Via Lagrange şehrin önemli
müzelerinden biri olan Mısır Müzesi’nin de üzerinde bulunduğu cadde. Via Roma
ise şehirde daha pahalı alışveriş dükkanlarının olduğu ve “portico”ların altından yürüyerek gittiğinizde yağmur yağsa da hiç
ıslanmadan yürümenin mümkün olduğu oldukça hareketli bir cadde. Torino’da da ilk
olarak Bolonya’da rastladığım “portico”lar çok sık karşımıza çıkıyor. Bunların en
yoğun olduğu caddeler ise Via Roma, Via
Garibaldi’ye paralel caddelerden biri olan Via Cernaia ve Corso Vittorio Emmanuele 2.
|
Via Garibaldi |
|
Piazza Castello |
|
Piazza Castello |
|
Piazza Castello |
|
Piazza San Carlo |
|
Via Roma |
|
Via Roma üzerinde Romano Pasajı |
|
Corso Vittorio Emmanuele 2 |
|
Corso Vittorio Emmanuele 2 |
|
Corso Vittorio Emmanuele 2 |
Piazza San Carlo’nun Via Roma’ya açıldığı noktada ikiz
kiliseler olarak bilinen San Carlo e
Santa Cristiana şehrin görülmesi gereken noktalarından. Biz de bu
kiliselere uğruyoruz ve ilk girdiğimiz San Carlo’da bir düğün törenine
tanık oluyoruz:)
|
San Carlo e
Santa Cristiana |
Şehrin kalbi sayılan Piazza
Castello’nun yanıbaşındaki Piazza Reale, Torino’nun geçmişinde önemli yeri
olan Savoy Hanedanlığının Saray’ı olarak bilinen ve 1997’de UNESCO Dünya
Mirasları listesine alınan Palazzo Reale’ye
ev sahipliği yapıyor. Saray’ın aynı zamanda çok büyük bir bahçesi de var.
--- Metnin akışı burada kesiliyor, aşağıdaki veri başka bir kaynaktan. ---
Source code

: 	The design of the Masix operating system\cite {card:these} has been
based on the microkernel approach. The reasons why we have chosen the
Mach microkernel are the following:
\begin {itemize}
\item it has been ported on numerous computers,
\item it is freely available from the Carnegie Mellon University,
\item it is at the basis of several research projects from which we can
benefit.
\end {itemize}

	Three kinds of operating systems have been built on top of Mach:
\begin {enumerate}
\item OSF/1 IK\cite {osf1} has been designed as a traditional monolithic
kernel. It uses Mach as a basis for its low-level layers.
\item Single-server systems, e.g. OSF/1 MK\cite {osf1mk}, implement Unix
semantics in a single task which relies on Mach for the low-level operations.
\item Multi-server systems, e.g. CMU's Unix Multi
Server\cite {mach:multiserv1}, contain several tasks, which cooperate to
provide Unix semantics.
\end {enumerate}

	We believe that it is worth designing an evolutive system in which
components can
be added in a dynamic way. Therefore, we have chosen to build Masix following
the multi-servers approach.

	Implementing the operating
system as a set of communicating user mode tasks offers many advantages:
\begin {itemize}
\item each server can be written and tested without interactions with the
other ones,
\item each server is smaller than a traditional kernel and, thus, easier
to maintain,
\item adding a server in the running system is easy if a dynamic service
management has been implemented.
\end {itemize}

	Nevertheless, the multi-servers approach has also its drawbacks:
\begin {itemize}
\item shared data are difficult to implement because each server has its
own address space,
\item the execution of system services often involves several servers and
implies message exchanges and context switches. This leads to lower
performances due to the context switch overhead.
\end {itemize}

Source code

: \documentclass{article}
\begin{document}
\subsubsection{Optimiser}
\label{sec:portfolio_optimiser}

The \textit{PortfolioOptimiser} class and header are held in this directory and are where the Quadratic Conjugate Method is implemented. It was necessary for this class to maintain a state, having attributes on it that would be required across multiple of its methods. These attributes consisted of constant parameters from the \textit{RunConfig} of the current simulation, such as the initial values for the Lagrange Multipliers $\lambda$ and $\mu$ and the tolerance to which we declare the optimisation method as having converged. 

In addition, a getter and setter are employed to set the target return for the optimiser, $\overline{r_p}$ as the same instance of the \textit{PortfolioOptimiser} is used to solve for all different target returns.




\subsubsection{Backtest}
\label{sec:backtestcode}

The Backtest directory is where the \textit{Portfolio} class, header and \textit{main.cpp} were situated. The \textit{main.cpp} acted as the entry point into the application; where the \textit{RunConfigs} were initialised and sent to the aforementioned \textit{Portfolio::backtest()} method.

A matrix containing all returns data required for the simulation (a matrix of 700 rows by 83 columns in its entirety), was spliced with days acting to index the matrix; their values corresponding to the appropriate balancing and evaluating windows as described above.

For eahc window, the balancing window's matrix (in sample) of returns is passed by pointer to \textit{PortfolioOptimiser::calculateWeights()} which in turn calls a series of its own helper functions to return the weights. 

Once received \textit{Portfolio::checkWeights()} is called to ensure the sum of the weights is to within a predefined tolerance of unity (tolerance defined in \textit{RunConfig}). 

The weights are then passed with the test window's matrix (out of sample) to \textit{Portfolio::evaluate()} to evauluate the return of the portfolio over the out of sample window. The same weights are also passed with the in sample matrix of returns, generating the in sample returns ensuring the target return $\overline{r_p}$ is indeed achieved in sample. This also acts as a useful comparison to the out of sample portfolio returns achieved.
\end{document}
Burası Pazartesi hariç her gün gezilebiliyor ve Saray’a giriş ücreti 12 Euro.
|
Kuşbakışı Palazzo Reale |
|
Palazzo Reale |
Piazza Reale’den
şehri ikiye ayıran Po Nehri’ne doğru
uzanan Via Po üzerinden devam edip
Via Montebello’dan sola döndüğünüzde şehrin en bilinen kulesine yani Mole Antonelliana’ya ulaşıyoruz. Burası
aynı zamanda Sinema Müzesi’ne de ev sahipliği yapıyor. Ayrıca en üst katındaki
seyir terası da şehri kuşbakışı olarak görebileceğiniz güzel noktalardan biri.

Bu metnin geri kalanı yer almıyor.